Nachdem die betroffenen Unternehmen nach ihrer ersten Messung eine Kombination aus Security Awareness-Schulungen und simulierten Phishing-Sicherheitstests durchführten, änderten sich die Ergebnisse drastisch. 90 Tage nach der Durchführung von monatlichen oder häufigeren Sicherheitsschulungen sank die durchschnittliche PPP auf 20 Prozent. Nach zwölf Monaten Sicherheitstraining und simulierten Phishing-Sicherheitstests sank der durchschnittliche PPP auf sechs Prozent. Dies lässt darauf hindeuten, dass neue Gewohnheiten zur Normalität werden und eine stärkere menschliche Firewall und eine verbesserte Sicherheitskultur fördern.

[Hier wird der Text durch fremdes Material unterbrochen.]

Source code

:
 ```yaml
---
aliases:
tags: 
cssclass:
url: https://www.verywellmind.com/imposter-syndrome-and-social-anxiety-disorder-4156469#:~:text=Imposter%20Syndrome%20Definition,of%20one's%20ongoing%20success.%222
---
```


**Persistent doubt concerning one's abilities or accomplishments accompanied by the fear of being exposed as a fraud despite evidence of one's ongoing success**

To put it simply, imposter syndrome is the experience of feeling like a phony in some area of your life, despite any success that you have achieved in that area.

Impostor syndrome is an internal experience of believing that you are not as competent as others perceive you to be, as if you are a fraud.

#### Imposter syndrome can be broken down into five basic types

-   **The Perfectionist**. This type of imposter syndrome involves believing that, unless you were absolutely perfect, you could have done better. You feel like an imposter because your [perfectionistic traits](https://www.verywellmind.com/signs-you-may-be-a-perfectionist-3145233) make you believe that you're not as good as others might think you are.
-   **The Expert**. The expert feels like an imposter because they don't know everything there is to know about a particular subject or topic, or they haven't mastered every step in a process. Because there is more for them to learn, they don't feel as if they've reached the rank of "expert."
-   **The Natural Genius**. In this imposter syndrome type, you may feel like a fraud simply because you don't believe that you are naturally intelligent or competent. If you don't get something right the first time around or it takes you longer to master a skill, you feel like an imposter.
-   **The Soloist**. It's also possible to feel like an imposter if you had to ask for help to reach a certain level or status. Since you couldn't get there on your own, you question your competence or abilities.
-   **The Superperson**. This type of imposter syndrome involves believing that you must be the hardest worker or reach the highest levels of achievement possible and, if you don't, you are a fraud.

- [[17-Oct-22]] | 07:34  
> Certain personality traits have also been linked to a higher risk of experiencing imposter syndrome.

Die folgenden Tipps unterstützen Unternehmen dabei Social Engineering-Methoden ins Leere laufen zu lassen:

  1. Sichere und entsprechend konfigurierte E-Mail-Gateways, die URL-Filterung abdecken, helfen bei der Bedrohungsabwehr.
  2. Alle Endpunkte müssen regelmäßig gepatcht werden, sowohl das Betriebssystem als auch Anwendungen von Drittanbietern.
  3. Identifizierung der Benutzer, die mit sensiblen Daten umgehen, um für sie eine mehrstufige Authentifizierung durchzusetzen.
  4. Interne Sicherheitsrichtlinien und -verfahren überprüfen, insbesondere in Bezug auf Finanztransaktionen, um CEO-Betrug zu verhindern.
  5. Firewall-Konfiguration kontrollieren und sicherstellen, dass kein krimineller Netzwerkverkehr zu C&C-Servern zugelassen wird.
  6. Security Awareness-Schulungen wie beschrieben durchsetzen und darüber hinaus häufige Social-Engineering-Tests durchführen
  7. Backups einrichten, die verschlüsselt sind und selbst nicht kompromittierbar sind.

Fazit

Social Engineering ist eines der bekanntesten und am meisten genutzten Werkzeuge im Baukoffer der Cyberkriminellen. Die Mittel der generativen KI machen sie noch effektiver beim Versuch Mitarbeiter zu einem Fehlklick zu verleiten oder aber zu einer anderen Aktivität anzustiften. Security Awareness Training muss hier ansetzen und ebenfalls die Vorteile der KI in einer eigenen Plattform für das Abrufen und Ausspielen der Inhalte nutzen. Am Ende steht ein besseres Verhalten und dadurch die Chance die Sicherheitskultur der gesamten Organisation dauerhaft zu einem besseren zu verändern.